If you missed the “Strict Beauty: Sol LeWitt Prints” exhibition that was on view in New Britain last year, good news. It’s now at the Williams College Museum of Art, 15 Lawrence Hall Dr., Williamstown, Massachusetts, through June 11. The show, which was curated by David S. Areford, professor of art history at the University of Massachusetts Boston, features over 200 prints starting with LeWitt’s earliest figure studies and scenes of urban life and then exploring his four main themes of abstraction: “Lines, Arcs, Circles, and Grids,” “Bands and Colors,” “From Geometric Figures to Complex Forms” and “Wavy, Curvy, Loopy Doopy and in All Directions.”
“In the Moment: Recent Work by Louise Hamlin,” former George Frederick Jewett Professor of Studio Art and area head of printmaking at Dartmouth, can be seen through September 3 at the Hood Museum of Art, Dartmouth College, Hanover, New Hampshire. “Inspiration can be found in many places — for Hamlin, it is not in the grandiose but rather in the subtle, familiar, and overlooked corners of our everyday world. In each scene, whether a fog-filled landscape or a farmstand bundle of garlic scapes, Hamlin has explored light and form, creating images that suggest paint (or ink) and color as her driving force.” Recently reopened to the public, the Hood is also currently featuring “Unbroken: Native American Ceramics, Sculpture and Design” (through April 30) and “Photographs from Hollywood’s Golden Era: The John Kobal Foundation” (through May 21).

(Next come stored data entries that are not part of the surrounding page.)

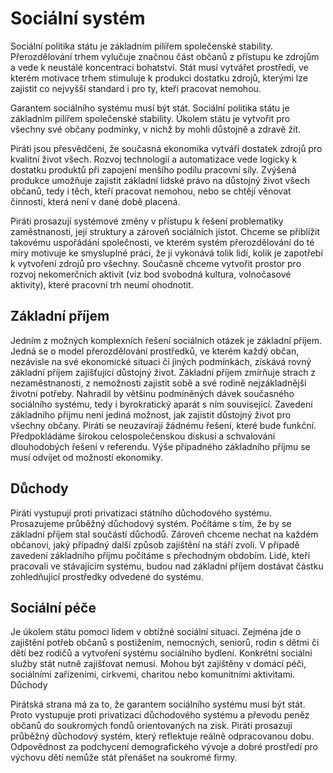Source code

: Sociální systém
===============
Sociální politika státu je základním pilířem společenské stability.
Přerozdělování trhem vylučuje značnou část občanů z přístupu ke zdrojům a vede k neustálé koncentraci bohatství.
Stát musí vytvářet prostředí, ve kterém motivace trhem stimuluje k produkci dostatku zdrojů, kterými lze zajistit co nejvyšší standard i pro ty, kteří pracovat nemohou.

Garantem sociálního systému musí být stát.
Sociální politika státu je základním pilířem společenské stability.
Úkolem státu je vytvořit pro všechny své občany podmínky, v nichž by mohli důstojně a zdravě žít.

Piráti jsou přesvědčeni, že současná ekonomika vytváří dostatek zdrojů pro kvalitní život všech.
Rozvoj technologií a automatizace vede logicky k dostatku produktů při zapojení menšího podílu pracovní síly.
Zvýšená produkce umožňuje zajistit základní lidské právo na důstojný život všech občanů, tedy i těch, kteří pracovat nemohou, nebo se chtějí věnovat činnosti, která není v dané době placená.

Piráti prosazují systémové změny v přístupu k řešení problematiky zaměstnanosti, její struktury a zároveň sociálních jistot. Chceme se přiblížit takovému uspořádání společnosti, ve kterém systém přerozdělování do té míry motivuje ke smysluplné práci, že ji vykonává tolik lidí, kolik je zapotřebí k vytvoření zdrojů pro všechny.
Současně chceme vytvořit prostor pro rozvoj nekomerčních aktivit (viz bod svobodná kultura, volnočasové aktivity), které pracovní trh neumí ohodnotit.

Základní příjem
---------------
Jedním z možných komplexních řešení sociálních otázek je základní příjem.
Jedná se o model přerozdělování prostředků, ve kterém každý občan, nezávisle na své ekonomické situaci či jiných podmínkách, získává rovný základní příjem zajišťující důstojný život.
Základní příjem zmírňuje strach z nezaměstnanosti, z nemožnosti zajistit sobě a své rodině nejzákladnější životní potřeby.
Nahradil by většinu podmíněných dávek současného sociálního systému, tedy i byrokratický aparát s ním související.
Zavedení základního příjmu není jediná možnost, jak zajistit důstojný život pro všechny občany.
Piráti se neuzavírají žádnému řešení, které bude funkční.
Předpokládáme širokou celospolečenskou diskusi a schvalování dlouhodobých řešení v referendu.
Výše případného základního příjmu se musí odvíjet od možností ekonomiky.

Důchody
-------
Piráti vystupují proti privatizaci státního důchodového systému.
Prosazujeme průběžný důchodový systém.
Počítáme s tím, že by se základní příjem stal součástí důchodů.
Zároveň chceme nechat na každém občanovi, jaký případný další způsob zajištění na stáří zvolí.
V případě zavedení základního příjmu počítáme s přechodným obdobím.
Lidé, kteří pracovali ve stávajícím systému, budou nad základní příjem dostávat částku zohledňující prostředky odvedené do systému.

Sociální péče
-------------
Je úkolem státu pomoci lidem v obtížné sociální situaci.
Zejména jde o zajištění potřeb občanů s postižením, nemocných, seniorů, rodin s dětmi či dětí bez rodičů a vytvoření systému sociálního bydlení.
Konkrétní sociální služby stát nutně zajišťovat nemusí.
Mohou být zajištěny v domácí péči, sociálními zařízeními, církvemi, charitou nebo komunitními aktivitami.
Důchody

Pirátská strana má za to, že garantem sociálního systému musí být stát. Proto vystupuje proti privatizaci důchodového systému a převodu peněz občanů do soukromých fondů orientovaných na zisk. Piráti prosazují průběžný důchodový systém, který reflektuje reálně odpracovanou dobu. Odpovědnost za podchycení demografického vývoje a dobré prostředí pro výchovu dětí nemůže stát přenášet na soukromé firmy.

“Shifting,” an exhibition featuring Connecticut artist Amy Genser, who works with paper and paint to explore her ongoing obsession with texture, pattern, and color, is on view through December 3 at the Fuller Craft Museum, 455 Oak St., Brockton, Massachusetts. “Using paper as pigment, she layers, cuts, rolls and combines the humble material into vibrant tableaux that are inspired by the natural world—the flow of water, the shape of beehives, the organic irregularity of plants, and more.” A site-specific installation explores the mutable beauty of the museum’s natural surroundings, the power of each season and the beautiful transitions in between.